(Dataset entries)
++++++++++

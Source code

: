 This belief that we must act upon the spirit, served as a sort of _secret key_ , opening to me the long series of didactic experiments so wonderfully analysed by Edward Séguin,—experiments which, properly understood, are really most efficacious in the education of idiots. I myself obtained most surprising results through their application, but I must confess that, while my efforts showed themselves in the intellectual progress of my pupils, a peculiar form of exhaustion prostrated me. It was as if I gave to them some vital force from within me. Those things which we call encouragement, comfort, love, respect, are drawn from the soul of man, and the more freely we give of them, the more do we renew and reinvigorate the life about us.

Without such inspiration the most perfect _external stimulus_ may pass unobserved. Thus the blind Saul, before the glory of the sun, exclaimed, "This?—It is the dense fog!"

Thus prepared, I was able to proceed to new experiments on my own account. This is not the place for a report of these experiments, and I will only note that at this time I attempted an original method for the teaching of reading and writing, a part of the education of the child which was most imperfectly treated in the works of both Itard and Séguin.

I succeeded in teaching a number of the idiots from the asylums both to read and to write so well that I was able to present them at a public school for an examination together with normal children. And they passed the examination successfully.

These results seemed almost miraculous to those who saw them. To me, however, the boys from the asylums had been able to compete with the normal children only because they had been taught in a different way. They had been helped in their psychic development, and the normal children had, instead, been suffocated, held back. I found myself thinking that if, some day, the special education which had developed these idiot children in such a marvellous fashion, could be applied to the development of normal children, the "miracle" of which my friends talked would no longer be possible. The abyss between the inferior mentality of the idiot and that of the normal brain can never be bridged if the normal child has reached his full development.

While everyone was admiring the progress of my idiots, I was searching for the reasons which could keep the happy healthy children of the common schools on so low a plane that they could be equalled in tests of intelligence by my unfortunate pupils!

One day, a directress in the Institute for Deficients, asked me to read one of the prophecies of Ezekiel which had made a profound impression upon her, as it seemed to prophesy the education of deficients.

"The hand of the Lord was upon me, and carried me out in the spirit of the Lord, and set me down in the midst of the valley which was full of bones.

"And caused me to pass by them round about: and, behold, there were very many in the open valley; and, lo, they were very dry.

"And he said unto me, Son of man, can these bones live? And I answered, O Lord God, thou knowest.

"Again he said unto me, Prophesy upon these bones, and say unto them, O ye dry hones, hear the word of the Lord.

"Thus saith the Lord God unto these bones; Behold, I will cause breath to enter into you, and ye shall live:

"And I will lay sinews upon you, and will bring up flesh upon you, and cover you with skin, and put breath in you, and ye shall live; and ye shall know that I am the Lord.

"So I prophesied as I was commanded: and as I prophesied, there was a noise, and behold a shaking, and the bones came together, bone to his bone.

++++++++++

• [What you are asked to do]: Exactly the lines running from the top of the records to the line that contains "Without such inspiration", inclusive, must be set down, and nothing more.

• [Solution to the problem]:
Source code

: This belief that we must act upon the spirit, served as a sort of _secret key_ , opening to me the long series of didactic experiments so wonderfully analysed by Edward Séguin,—experiments which, properly understood, are really most efficacious in the education of idiots. I myself obtained most surprising results through their application, but I must confess that, while my efforts showed themselves in the intellectual progress of my pupils, a peculiar form of exhaustion prostrated me. It was as if I gave to them some vital force from within me. Those things which we call encouragement, comfort, love, respect, are drawn from the soul of man, and the more freely we give of them, the more do we renew and reinvigorate the life about us.

Without such inspiration the most perfect _external stimulus_ may pass unobserved. Thus the blind Saul, before the glory of the sun, exclaimed, "This?—It is the dense fog!"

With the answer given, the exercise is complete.